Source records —
[Start of Attachment]

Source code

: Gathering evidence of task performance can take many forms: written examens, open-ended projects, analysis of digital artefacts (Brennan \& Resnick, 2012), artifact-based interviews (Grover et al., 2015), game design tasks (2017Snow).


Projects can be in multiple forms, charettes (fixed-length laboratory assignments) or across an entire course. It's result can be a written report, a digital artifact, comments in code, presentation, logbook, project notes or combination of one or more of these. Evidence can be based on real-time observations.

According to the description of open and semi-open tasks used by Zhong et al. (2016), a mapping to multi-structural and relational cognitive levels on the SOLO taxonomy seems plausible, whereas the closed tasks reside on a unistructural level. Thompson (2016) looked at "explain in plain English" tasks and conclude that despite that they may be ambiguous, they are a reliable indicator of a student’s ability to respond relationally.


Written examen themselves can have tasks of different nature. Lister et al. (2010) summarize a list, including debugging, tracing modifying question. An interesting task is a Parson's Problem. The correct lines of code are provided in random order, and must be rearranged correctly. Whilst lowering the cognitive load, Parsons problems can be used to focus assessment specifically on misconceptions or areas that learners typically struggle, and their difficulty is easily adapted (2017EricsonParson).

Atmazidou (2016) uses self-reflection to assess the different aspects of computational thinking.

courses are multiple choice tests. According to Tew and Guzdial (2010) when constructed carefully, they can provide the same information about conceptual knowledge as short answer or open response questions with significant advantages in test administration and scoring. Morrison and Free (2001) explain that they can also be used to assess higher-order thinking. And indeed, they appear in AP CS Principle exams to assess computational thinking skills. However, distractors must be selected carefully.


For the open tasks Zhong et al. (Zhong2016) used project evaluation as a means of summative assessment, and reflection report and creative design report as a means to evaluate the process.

[End of Attachment]

DIRECTIONS FOR THIS TASK — The word is "reflection". Copy every line above where it appears.

ANSWER TO THIS EXERCISE —
Atmazidou (2016) uses self-reflection to assess the different aspects of computational thinking.
For the open tasks Zhong et al. (Zhong2016) used project evaluation as a means of summative assessment, and reflection report and creative design report as a means to evaluate the process.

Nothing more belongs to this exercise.